Metadata-Version: 2.4
Name: codeclone
Version: 1.0.0
Summary: AST-based code clone detector for Python focused on architectural duplication
Author-email: Den Rozhnovskiy <pytelemonbot@mail.ru>
Maintainer-email: Den Rozhnovskiy <pytelemonbot@mail.ru>
License: MIT
Project-URL: Homepage, https://github.com/orenlab/codeclone
Project-URL: Repository, https://github.com/orenlab/codeclone
Project-URL: Issues, https://github.com/orenlab/codeclone/issues
Project-URL: Changelog, https://github.com/orenlab/codeclone/releases
Keywords: python,ast,code-clone,duplication,static-analysis,ci,architecture
Classifier: Development Status :: 5 - Production/Stable
Classifier: Intended Audience :: Developers
Classifier: Topic :: Software Development :: Quality Assurance
Classifier: Topic :: Software Development :: Code Generators
Classifier: Topic :: Software Development :: Testing
Classifier: License :: OSI Approved :: MIT License
Classifier: Programming Language :: Python :: 3
Classifier: Programming Language :: Python :: 3.10
Classifier: Programming Language :: Python :: 3.11
Classifier: Programming Language :: Python :: 3.12
Classifier: Programming Language :: Python :: 3.13
Classifier: Operating System :: OS Independent
Requires-Python: >=3.10
Description-Content-Type: text/markdown
License-File: LICENSE
Provides-Extra: dev
Requires-Dist: pytest>=9.0.0; extra == "dev"
Requires-Dist: build>=1.2.0; extra == "dev"
Requires-Dist: twine>=5.0.0; extra == "dev"
Dynamic: license-file

# CodeClone

**CodeClone** is an AST-based code clone detector for Python, focused on **architectural duplication**, not simple
copy-paste.

It is designed to help teams:

- discover structural and logical code duplication,
- understand architectural hotspots,
- and prevent *new* duplication from entering the codebase via CI.

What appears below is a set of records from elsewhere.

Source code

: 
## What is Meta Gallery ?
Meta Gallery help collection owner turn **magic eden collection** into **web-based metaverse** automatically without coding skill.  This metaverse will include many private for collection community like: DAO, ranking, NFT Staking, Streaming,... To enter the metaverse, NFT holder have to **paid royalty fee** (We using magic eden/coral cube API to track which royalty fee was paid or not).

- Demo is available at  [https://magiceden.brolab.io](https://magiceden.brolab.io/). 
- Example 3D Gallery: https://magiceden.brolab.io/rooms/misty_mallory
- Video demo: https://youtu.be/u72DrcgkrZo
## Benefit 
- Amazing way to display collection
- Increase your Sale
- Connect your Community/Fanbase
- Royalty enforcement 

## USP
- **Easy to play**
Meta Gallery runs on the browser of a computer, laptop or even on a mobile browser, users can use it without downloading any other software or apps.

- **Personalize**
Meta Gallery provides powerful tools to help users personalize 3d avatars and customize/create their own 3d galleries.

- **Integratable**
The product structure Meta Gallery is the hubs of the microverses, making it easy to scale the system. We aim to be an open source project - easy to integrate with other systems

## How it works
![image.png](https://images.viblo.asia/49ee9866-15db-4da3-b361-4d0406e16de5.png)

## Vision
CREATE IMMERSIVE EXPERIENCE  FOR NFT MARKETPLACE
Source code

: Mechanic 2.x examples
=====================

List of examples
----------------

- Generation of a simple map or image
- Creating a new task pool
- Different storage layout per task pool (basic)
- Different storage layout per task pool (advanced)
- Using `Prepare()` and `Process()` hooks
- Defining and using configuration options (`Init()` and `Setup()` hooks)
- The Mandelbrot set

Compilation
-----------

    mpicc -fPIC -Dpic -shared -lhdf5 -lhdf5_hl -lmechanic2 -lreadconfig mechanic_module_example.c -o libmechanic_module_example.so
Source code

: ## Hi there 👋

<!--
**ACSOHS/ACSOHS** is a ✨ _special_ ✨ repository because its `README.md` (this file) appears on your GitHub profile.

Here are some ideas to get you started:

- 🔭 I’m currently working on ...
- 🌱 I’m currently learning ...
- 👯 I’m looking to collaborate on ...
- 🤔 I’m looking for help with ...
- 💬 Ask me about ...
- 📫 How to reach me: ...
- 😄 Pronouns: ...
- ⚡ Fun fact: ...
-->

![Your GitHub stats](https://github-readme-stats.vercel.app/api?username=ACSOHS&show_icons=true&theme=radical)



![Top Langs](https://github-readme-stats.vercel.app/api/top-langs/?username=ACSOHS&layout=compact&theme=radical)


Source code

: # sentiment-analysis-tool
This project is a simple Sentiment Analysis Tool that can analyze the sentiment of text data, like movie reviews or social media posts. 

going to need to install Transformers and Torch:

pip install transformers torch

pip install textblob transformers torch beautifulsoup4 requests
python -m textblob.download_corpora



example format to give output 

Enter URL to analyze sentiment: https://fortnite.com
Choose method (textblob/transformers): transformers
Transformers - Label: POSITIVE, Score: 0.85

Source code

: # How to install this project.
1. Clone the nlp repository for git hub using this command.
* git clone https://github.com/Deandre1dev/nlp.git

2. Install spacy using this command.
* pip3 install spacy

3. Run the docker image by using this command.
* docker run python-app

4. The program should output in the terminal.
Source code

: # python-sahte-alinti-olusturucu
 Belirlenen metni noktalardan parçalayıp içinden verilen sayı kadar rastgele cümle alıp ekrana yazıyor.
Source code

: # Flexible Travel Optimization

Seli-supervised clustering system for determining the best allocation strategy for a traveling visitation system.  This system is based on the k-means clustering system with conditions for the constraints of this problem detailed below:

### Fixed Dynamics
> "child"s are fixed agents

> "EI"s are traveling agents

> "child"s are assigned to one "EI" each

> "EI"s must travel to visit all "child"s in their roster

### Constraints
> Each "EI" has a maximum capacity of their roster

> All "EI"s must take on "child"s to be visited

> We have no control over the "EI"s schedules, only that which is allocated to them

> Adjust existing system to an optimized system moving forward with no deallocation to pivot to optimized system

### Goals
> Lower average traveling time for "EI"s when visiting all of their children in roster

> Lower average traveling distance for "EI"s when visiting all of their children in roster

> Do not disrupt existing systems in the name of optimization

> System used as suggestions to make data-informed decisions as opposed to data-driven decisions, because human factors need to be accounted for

Unlike token- or text-based tools, CodeClone works on **normalized Python AST**, which makes it robust against renaming,
formatting, and minor refactoring.

---

## Why CodeClone?

Most existing tools detect *textual* duplication.
CodeClone detects **structural and block-level duplication** that usually indicates missing abstractions or
architectural drift.

Typical use cases:

- duplicated service logic across layers (API ↔ application),
- repeated validation or guard blocks,
- copy-pasted request/handler flows,
- duplicated orchestration logic in routers, handlers, or services.

---

## Features

### Function-level clone detection (Type-2)

- Detects functions and methods with identical structure.
- Robust to:
    - variable renaming,
    - constant changes,
    - formatting differences.
- Ideal for spotting architectural duplication between layers.

### Block-level clone detection (Type-3-lite)

- Detects repeated **statement blocks** inside larger functions.
- Targets:
    - validation blocks,
    - guard clauses,
    - repeated orchestration logic.
- Carefully filtered to avoid noise:
    - no overlapping windows,
    - no clones inside the same function,
    - no `__init__` noise.

### Low-noise by design

- AST normalization instead of token matching.
- Size and statement-count thresholds.
- Conservative defaults tuned for real-world Python projects.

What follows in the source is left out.